About this task – In the entries below, how many lines hold the string "GSON"? Give only the number.

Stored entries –
================================
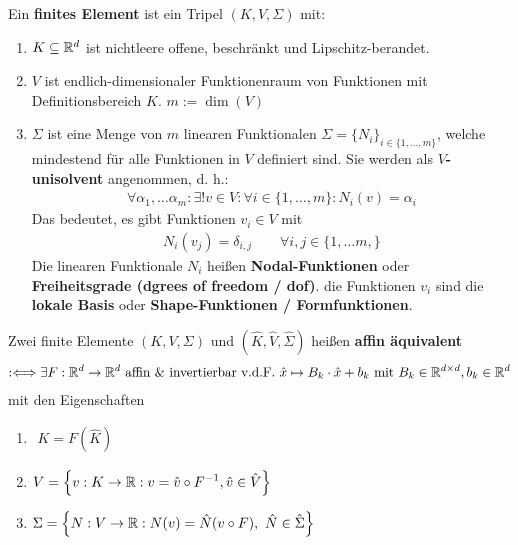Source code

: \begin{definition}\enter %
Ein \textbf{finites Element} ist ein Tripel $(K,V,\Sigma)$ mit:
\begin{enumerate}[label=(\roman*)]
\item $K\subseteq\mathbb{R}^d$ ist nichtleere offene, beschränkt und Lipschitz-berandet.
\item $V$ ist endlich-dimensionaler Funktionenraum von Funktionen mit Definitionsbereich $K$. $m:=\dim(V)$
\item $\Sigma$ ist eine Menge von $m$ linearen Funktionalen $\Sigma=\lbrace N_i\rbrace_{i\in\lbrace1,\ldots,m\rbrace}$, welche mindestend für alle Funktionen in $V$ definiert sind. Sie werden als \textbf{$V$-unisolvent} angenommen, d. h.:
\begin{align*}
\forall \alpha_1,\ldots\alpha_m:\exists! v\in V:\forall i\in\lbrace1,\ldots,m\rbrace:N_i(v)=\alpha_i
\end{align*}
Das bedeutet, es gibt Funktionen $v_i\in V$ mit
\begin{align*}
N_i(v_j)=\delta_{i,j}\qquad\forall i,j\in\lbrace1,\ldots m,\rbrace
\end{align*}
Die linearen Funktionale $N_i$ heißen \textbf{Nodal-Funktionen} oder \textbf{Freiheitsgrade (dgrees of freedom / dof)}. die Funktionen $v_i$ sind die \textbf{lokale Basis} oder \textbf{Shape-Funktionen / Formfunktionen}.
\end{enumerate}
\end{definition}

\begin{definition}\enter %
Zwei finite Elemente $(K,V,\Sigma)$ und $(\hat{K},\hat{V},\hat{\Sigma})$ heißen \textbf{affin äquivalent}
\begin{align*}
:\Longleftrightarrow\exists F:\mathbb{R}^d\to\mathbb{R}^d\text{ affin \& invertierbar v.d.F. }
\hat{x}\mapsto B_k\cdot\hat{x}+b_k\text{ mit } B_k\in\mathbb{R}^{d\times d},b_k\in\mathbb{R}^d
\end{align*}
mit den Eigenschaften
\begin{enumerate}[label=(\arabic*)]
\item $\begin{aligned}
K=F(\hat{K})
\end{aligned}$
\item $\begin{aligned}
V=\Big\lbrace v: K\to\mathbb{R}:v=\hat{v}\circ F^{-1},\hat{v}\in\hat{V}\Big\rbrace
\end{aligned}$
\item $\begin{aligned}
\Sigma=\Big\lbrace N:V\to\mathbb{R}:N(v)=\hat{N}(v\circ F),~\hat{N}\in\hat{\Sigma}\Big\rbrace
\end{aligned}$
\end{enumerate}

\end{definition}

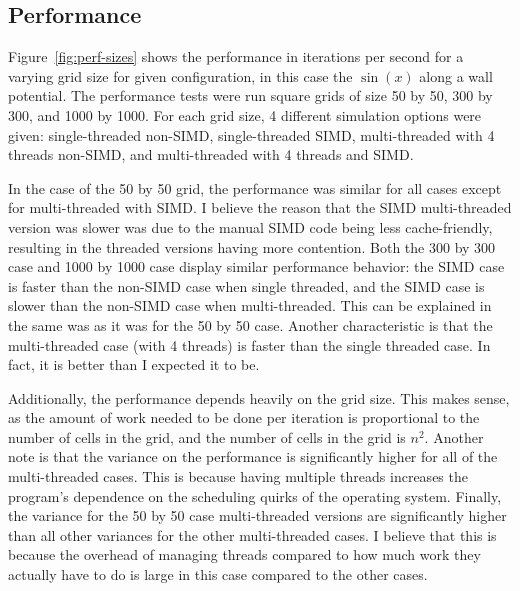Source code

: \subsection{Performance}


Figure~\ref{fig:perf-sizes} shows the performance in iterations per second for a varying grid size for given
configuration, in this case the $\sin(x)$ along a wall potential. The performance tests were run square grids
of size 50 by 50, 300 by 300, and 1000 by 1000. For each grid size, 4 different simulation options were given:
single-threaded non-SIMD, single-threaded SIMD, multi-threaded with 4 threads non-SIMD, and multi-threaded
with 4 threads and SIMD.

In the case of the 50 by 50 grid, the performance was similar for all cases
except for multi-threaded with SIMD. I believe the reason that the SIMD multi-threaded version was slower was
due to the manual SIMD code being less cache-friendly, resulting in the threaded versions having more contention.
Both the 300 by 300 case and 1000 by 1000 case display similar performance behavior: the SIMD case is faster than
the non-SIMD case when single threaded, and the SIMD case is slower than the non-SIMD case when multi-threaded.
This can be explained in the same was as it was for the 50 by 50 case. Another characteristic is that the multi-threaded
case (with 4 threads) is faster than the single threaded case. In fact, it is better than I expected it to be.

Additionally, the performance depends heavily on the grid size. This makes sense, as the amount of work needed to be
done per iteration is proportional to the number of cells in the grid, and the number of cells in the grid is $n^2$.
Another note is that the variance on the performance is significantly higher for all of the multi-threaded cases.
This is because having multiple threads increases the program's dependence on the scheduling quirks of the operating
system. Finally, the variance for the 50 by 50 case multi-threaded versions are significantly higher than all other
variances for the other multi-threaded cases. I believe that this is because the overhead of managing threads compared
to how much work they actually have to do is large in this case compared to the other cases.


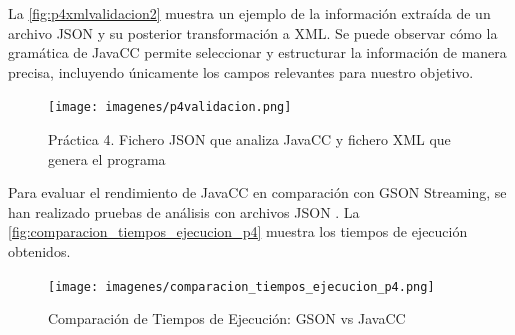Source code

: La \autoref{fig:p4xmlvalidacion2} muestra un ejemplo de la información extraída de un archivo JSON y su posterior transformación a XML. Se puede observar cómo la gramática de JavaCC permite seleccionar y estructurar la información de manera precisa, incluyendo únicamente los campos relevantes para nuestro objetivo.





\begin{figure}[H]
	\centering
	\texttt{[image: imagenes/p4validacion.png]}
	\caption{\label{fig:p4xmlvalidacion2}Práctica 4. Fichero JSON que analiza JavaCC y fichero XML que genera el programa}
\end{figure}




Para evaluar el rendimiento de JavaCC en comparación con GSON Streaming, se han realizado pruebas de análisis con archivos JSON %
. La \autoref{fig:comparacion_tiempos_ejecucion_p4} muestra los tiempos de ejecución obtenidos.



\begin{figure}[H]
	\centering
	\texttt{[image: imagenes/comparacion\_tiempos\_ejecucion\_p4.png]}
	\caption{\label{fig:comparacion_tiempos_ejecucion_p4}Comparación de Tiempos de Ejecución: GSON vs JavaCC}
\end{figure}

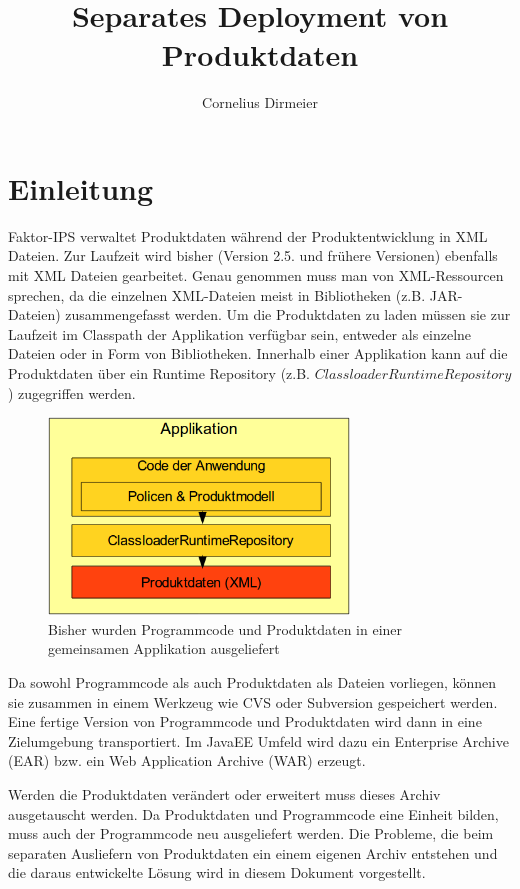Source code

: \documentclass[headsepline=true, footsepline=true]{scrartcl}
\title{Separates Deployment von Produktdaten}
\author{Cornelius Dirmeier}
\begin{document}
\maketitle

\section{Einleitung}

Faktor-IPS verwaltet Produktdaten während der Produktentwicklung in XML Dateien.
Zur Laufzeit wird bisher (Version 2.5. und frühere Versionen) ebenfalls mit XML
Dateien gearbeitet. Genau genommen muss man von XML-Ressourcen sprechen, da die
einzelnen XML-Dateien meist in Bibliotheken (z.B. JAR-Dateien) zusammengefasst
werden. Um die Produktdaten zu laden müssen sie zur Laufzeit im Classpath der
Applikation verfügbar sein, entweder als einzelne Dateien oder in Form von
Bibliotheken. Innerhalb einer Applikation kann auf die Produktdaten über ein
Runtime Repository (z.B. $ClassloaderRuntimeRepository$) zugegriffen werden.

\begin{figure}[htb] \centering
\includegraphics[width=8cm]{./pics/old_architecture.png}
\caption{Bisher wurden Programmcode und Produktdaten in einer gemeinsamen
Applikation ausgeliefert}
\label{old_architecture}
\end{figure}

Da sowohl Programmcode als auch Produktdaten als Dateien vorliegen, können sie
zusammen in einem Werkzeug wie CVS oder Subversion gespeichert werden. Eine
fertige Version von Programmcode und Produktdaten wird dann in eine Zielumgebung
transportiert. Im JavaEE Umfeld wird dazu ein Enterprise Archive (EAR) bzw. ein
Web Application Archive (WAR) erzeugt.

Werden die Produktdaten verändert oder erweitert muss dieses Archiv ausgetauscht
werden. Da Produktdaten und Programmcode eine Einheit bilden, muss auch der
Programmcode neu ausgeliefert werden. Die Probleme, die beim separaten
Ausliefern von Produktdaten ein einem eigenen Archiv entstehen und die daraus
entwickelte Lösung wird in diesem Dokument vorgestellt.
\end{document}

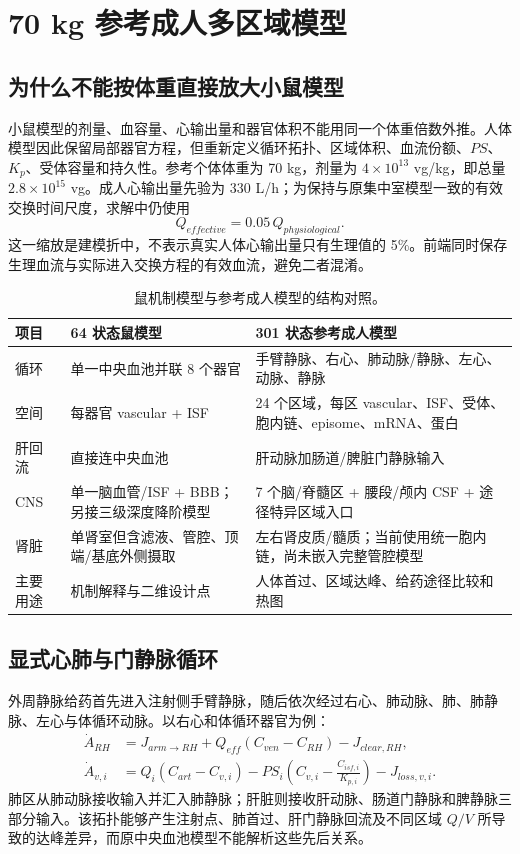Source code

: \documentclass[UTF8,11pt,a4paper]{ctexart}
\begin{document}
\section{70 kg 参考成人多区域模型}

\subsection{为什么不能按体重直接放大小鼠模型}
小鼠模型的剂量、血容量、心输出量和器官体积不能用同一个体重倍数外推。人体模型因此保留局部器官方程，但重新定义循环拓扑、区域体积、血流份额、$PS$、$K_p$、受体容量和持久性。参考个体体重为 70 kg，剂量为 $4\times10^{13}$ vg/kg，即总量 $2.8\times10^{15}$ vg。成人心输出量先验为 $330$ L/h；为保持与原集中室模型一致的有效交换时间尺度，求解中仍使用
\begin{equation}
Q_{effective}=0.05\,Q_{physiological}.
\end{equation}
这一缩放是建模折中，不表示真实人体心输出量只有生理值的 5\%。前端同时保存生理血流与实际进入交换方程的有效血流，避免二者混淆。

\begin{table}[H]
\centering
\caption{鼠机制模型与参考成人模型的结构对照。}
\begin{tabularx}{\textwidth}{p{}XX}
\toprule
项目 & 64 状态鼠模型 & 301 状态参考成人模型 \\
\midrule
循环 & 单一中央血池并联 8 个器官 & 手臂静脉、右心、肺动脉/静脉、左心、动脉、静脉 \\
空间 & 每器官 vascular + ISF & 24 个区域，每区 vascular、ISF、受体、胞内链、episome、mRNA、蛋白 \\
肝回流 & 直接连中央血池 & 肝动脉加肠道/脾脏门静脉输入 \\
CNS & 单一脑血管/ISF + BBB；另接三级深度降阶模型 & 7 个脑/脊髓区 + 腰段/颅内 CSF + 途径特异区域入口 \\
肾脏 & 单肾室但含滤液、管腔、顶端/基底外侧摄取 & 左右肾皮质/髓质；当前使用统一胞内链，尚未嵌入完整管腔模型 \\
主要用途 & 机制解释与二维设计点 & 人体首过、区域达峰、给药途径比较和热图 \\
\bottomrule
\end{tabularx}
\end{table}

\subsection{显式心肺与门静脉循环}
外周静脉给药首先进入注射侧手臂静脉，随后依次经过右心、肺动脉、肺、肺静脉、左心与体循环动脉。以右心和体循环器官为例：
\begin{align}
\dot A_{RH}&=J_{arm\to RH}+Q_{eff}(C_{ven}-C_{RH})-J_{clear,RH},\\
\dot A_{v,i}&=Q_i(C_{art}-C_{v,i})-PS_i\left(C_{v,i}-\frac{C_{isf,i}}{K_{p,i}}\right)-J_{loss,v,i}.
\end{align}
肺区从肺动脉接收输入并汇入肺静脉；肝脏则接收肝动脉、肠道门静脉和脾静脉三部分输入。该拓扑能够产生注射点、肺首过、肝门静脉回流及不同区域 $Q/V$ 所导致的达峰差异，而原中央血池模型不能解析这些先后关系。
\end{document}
================================
Completed task – 2